Reflections on God's travel guide to my journey back home.

Friday, November 25, 2016

God with us

This morning I finished my annual read-through of the Bible. I try to wrap up by Thanksgiving because reading Revelation during the Christmas season seems a little odd. But this morning, I decided that the end of Revelation is an awesome transition into Advent.

Take this excerpt from Revelation 21:1-4, for example: “Then I saw ‘a new heaven and a new earth,’ for the first heaven and the first earth had passed away, and there was no longer any sea. I saw the Holy City, the new Jerusalem, coming down out of heaven from God, prepared as a bride beautifully dressed for her husband. And I heard a loud voice from the throne saying, ‘Look! God’s dwelling place is now among the people, and he will dwell with them. They will be his people, and God himself will be with them and be their God. “He will wipe every tear from their eyes. There will be no more death” or mourning or crying or pain, for the old order of things has passed away.’”

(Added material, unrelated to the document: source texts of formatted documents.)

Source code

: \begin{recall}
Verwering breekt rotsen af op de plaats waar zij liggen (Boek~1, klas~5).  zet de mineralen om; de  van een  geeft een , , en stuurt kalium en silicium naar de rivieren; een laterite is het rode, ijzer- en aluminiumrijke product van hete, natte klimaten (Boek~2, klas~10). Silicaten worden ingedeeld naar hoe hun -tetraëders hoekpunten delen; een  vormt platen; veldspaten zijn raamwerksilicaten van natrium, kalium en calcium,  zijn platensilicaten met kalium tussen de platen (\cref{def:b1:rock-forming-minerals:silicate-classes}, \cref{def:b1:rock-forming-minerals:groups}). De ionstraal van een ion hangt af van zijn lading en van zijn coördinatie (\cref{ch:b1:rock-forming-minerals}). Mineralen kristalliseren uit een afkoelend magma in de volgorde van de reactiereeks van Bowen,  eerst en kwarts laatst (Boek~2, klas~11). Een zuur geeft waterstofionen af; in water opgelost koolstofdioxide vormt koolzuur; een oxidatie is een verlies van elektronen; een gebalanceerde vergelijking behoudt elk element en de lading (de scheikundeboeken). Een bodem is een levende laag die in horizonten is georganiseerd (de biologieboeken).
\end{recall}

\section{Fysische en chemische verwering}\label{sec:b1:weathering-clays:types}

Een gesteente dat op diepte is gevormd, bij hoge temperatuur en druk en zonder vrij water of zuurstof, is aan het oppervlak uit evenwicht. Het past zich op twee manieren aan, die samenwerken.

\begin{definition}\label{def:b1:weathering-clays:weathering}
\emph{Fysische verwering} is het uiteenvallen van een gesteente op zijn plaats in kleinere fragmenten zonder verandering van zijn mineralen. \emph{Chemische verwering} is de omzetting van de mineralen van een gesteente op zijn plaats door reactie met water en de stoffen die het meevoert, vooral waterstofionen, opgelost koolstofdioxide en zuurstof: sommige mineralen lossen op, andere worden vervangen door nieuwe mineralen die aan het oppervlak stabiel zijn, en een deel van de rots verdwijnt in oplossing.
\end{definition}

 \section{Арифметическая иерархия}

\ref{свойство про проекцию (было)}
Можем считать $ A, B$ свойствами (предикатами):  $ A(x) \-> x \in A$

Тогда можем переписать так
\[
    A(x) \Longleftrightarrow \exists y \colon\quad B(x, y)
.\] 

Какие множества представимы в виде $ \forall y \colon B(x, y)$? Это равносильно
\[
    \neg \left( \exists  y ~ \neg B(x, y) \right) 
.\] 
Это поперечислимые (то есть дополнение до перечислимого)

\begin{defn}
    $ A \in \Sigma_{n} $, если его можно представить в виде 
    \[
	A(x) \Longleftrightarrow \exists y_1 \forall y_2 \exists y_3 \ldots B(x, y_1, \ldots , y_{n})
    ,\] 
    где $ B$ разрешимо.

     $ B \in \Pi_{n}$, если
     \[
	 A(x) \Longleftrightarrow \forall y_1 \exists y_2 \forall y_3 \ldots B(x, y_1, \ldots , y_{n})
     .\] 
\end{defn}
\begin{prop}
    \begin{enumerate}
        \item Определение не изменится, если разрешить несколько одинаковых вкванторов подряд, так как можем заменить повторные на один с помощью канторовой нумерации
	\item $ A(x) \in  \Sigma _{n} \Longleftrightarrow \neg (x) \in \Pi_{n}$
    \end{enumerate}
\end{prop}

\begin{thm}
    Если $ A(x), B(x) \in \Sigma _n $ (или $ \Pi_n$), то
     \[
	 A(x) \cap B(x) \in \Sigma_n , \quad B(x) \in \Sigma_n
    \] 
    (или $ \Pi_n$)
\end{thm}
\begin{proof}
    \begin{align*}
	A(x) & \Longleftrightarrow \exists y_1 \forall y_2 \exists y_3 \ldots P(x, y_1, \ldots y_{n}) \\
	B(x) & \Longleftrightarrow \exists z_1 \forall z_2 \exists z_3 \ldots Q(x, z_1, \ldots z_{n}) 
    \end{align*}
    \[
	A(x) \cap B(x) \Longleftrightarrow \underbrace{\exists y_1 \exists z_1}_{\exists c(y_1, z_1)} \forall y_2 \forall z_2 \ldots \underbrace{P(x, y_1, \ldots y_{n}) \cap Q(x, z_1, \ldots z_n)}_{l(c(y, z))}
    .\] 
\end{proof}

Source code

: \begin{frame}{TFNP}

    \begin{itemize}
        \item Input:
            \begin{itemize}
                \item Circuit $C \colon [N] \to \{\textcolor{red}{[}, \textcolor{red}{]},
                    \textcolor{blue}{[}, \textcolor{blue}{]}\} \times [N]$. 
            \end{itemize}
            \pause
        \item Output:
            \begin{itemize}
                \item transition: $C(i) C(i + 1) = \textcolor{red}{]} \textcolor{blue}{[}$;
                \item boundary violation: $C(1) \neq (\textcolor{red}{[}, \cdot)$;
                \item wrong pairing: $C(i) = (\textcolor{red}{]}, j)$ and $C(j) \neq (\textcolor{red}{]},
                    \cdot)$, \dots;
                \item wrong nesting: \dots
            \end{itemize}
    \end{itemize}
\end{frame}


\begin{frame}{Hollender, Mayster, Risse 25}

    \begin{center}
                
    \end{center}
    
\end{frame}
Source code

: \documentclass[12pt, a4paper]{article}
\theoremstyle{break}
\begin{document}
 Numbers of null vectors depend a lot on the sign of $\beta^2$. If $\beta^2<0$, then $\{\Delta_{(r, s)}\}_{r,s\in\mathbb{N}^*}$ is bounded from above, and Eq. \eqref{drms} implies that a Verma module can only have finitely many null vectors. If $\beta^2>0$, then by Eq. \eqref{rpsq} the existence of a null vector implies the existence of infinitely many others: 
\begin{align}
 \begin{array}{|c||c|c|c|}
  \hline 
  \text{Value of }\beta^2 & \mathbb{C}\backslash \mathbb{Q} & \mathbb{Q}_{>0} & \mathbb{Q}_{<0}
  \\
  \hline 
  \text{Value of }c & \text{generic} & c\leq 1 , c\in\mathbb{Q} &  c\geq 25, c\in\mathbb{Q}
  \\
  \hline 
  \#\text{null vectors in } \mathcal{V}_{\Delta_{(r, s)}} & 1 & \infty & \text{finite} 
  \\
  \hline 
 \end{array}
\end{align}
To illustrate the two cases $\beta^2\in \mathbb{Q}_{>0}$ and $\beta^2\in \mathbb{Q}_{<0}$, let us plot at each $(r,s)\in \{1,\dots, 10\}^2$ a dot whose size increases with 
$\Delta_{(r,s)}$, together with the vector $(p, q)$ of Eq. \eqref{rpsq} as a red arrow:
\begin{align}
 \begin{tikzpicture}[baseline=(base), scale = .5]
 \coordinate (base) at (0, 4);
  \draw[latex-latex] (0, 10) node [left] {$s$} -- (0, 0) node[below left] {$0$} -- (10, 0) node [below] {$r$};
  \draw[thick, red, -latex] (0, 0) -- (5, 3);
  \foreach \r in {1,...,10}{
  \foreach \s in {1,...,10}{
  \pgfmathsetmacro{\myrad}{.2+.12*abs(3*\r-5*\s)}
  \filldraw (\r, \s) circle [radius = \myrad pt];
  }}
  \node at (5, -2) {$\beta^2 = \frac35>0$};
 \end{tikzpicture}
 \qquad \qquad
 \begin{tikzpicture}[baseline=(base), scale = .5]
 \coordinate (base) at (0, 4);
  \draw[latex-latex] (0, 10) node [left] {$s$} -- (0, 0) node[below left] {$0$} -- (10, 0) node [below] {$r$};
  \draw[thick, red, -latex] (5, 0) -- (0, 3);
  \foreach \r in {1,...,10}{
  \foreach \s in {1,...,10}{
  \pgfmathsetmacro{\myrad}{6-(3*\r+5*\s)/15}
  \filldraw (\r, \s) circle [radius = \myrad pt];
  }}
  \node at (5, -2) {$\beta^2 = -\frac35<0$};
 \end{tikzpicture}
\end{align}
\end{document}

God with us – Immanuel – is the name of my church. It’s one of the names by which Jesus is prophesied in the Old Testament. And here, in this vision of heaven, is the key fact that what makes it heaven is that God dwells with his people. 

This is the basic promise of Christmas – that after centuries of separation from God, begun with the original sin in the Garden of Eden – we will once again be re-united with God. That chasm created by our waywardness, bridgeable only by our blood, has been spanned, or better yet, filled in by the cross. God walked with Adam and Eve in the garden, and he will be with us again in the new heaven and new earth. 

In the words of the children’s bible we read to our grandkids, this is the start of God’s great rescue plan. We enter the Advent season, pointing us toward Christmas. God with us, the promise, became reality – that’s what we commemorate. We live that reality in part now, with free access to an ever-present God and the constant companionship of the Holy Spirit – that’s the outcome of Christmas. And all of it is a foreshadowing of what awaits us in the new Jerusalem. 

No more death or crying or pain. God dwelling among us. The amazing ending to the greatest story ever told – our story.